LU: Talk about some of the specific tracks…

RF: I’m normally more passionate about my reality/cultural music. Out of all the music I do, I feel like that’s what I’m about. If I’m supposed to sit and talk with someone, the conversation that I would have is about life.  I have this song called “Truths and Rights” where I’m giving a youngster a guideline as far as what you need to be doing to achieve. There’s a segment on the mixtape that is addressing life in general, songs like “My Worth” with Gramps Morgan, songs that just uplift the people spirit, so that’s the part I probably tell people to pay attention to. I went to the studio and recorded nine songs in one night just for this mixtape. Just flowing over popular beats that’s already out there. [For] the bonus track, me and Screechy did something on Method Man’s [“Bring the Pain”]. A real sick flow.

LU: The Ruff Entry Crew, with you, Screechy Dan, Mr.
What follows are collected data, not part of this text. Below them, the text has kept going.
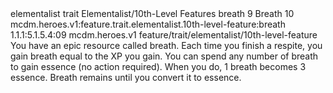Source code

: <ability>
  <metadata>
    <class>elementalist</class>
    <feature_type>trait</feature_type>
    <file_dpath>Elementalist/10th-Level Features</file_dpath>
    <item_id>breath</item_id>
    <item_index>9</item_index>
    <item_name>Breath</item_name>
    <level>10</level>
    <scc>mcdm.heroes.v1:feature.trait.elementalist.10th-level-feature:breath</scc>
    <scdc>1.1.1:5.1.5.4:09</scdc>
    <source>mcdm.heroes.v1</source>
    <type>feature/trait/elementalist/10th-level-feature</type>
  </metadata>
  <effects>
    <effect type="mundane">You have an epic resource called breath. Each time you finish a respite, you gain breath equal to the XP you gain. You can spend any number of breath to gain essence (no action required). When you do, 1 breath becomes 3 essence.
Breath remains until you convert it to essence.</effect>
  </effects>
</ability>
Easy, Shaggy, Rayvon, Baja Jedd, were kind of the dancehall Wu-Tang Clan. All these solo artists who came together. As far as the evidence of the group for people who weren’t in Brooklyn in 1992, there’s only your song “Dancehall Scenario” from your first album. Is that the only song you all did together like that?

RF: Since I came into this game, I always try to bring somebody with me. If I’m doing a show, I gotta bring somebody. I always have a passion to break other artists. I love to see a discovered new talent and watch them grow and become big. I get such joy out of seeing it. So doing “Dancehall Scenario” and getting everybody on the track was just a joy to do.
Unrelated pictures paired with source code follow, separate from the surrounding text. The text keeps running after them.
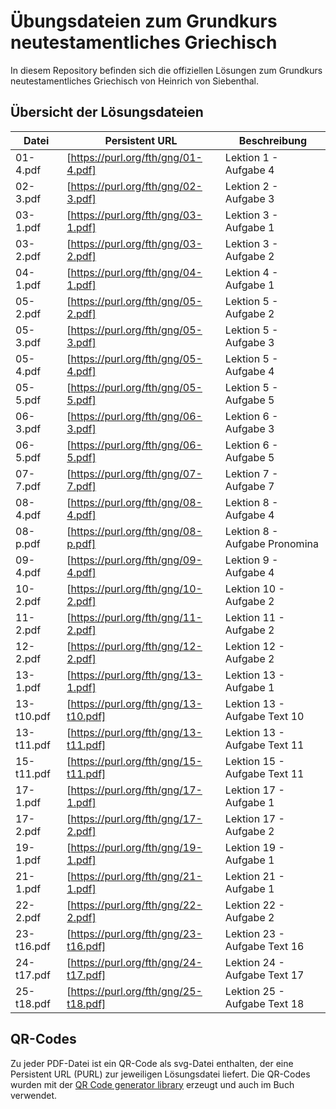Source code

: # Übungsdateien zum Grundkurs neutestamentliches Griechisch

In diesem Repository befinden sich die offiziellen Lösungen zum Grundkurs neutestamentliches Griechisch von Heinrich von Siebenthal.

## Übersicht der Lösungsdateien

| Datei      | Persistent URL                        | Beschreibung                  |
| ---------- | ------------------------------------- | ----------------------------- |
| 01-4.pdf   | [https://purl.org/fth/gng/01-4.pdf]   | Lektion 1 - Aufgabe 4         |
| 02-3.pdf   | [https://purl.org/fth/gng/02-3.pdf]   | Lektion 2 - Aufgabe 3         |
| 03-1.pdf   | [https://purl.org/fth/gng/03-1.pdf]   | Lektion 3 - Aufgabe 1         |
| 03-2.pdf   | [https://purl.org/fth/gng/03-2.pdf]   | Lektion 3 - Aufgabe 2         |
| 04-1.pdf   | [https://purl.org/fth/gng/04-1.pdf]   | Lektion 4 - Aufgabe 1         |
| 05-2.pdf   | [https://purl.org/fth/gng/05-2.pdf]   | Lektion 5 - Aufgabe 2         |
| 05-3.pdf   | [https://purl.org/fth/gng/05-3.pdf]   | Lektion 5 - Aufgabe 3         |
| 05-4.pdf   | [https://purl.org/fth/gng/05-4.pdf]   | Lektion 5 - Aufgabe 4         |
| 05-5.pdf   | [https://purl.org/fth/gng/05-5.pdf]   | Lektion 5 - Aufgabe 5         |
| 06-3.pdf   | [https://purl.org/fth/gng/06-3.pdf]   | Lektion 6 - Aufgabe 3         |
| 06-5.pdf   | [https://purl.org/fth/gng/06-5.pdf]   | Lektion 6 - Aufgabe 5         |
| 07-7.pdf   | [https://purl.org/fth/gng/07-7.pdf]   | Lektion 7 - Aufgabe 7         |
| 08-4.pdf   | [https://purl.org/fth/gng/08-4.pdf]   | Lektion 8 - Aufgabe 4         |
| 08-p.pdf   | [https://purl.org/fth/gng/08-p.pdf]   | Lektion 8 - Aufgabe Pronomina |
| 09-4.pdf   | [https://purl.org/fth/gng/09-4.pdf]   | Lektion 9 - Aufgabe 4         |
| 10-2.pdf   | [https://purl.org/fth/gng/10-2.pdf]   | Lektion 10 - Aufgabe 2        |
| 11-2.pdf   | [https://purl.org/fth/gng/11-2.pdf]   | Lektion 11 - Aufgabe 2        |
| 12-2.pdf   | [https://purl.org/fth/gng/12-2.pdf]   | Lektion 12 - Aufgabe 2        |
| 13-1.pdf   | [https://purl.org/fth/gng/13-1.pdf]   | Lektion 13 - Aufgabe 1        |
| 13-t10.pdf | [https://purl.org/fth/gng/13-t10.pdf] | Lektion 13 - Aufgabe Text 10  |
| 13-t11.pdf | [https://purl.org/fth/gng/13-t11.pdf] | Lektion 13 - Aufgabe Text 11  |
| 15-t11.pdf | [https://purl.org/fth/gng/15-t11.pdf] | Lektion 15 - Aufgabe Text 11  |
| 17-1.pdf   | [https://purl.org/fth/gng/17-1.pdf]   | Lektion 17 - Aufgabe 1        |
| 17-2.pdf   | [https://purl.org/fth/gng/17-2.pdf]   | Lektion 17 - Aufgabe 2        |
| 19-1.pdf   | [https://purl.org/fth/gng/19-1.pdf]   | Lektion 19 - Aufgabe 1        |
| 21-1.pdf   | [https://purl.org/fth/gng/21-1.pdf]   | Lektion 21 - Aufgabe 1        |
| 22-2.pdf   | [https://purl.org/fth/gng/22-2.pdf]   | Lektion 22 - Aufgabe 2        |
| 23-t16.pdf | [https://purl.org/fth/gng/23-t16.pdf] | Lektion 23 - Aufgabe Text 16  |
| 24-t17.pdf | [https://purl.org/fth/gng/24-t17.pdf] | Lektion 24 - Aufgabe Text 17  |
| 25-t18.pdf | [https://purl.org/fth/gng/25-t18.pdf] | Lektion 25 - Aufgabe Text 18  |

## QR-Codes

Zu jeder PDF-Datei ist ein QR-Code als svg-Datei enthalten, der eine Persistent URL (PURL) zur jeweiligen Lösungsdatei liefert. Die QR-Codes wurden mit der [QR Code generator library](https://www.nayuki.io/page/qr-code-generator-library) erzeugt und auch im Buch verwendet.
LU: Was that inspired by Scenario from A Tribe Called Quest?

RF: It could be. We were influenced by hip-hop in some form because Screechy Dan had been here for a very long time, I’ve been here for a long time, Shaggy—all of us. We grew up part time in Jamaica, part time in Brooklyn. We might go in the studio and do something influenced by both music, but do it without even thinking.

LU: Would you ever do a Ruff Entry Crew album?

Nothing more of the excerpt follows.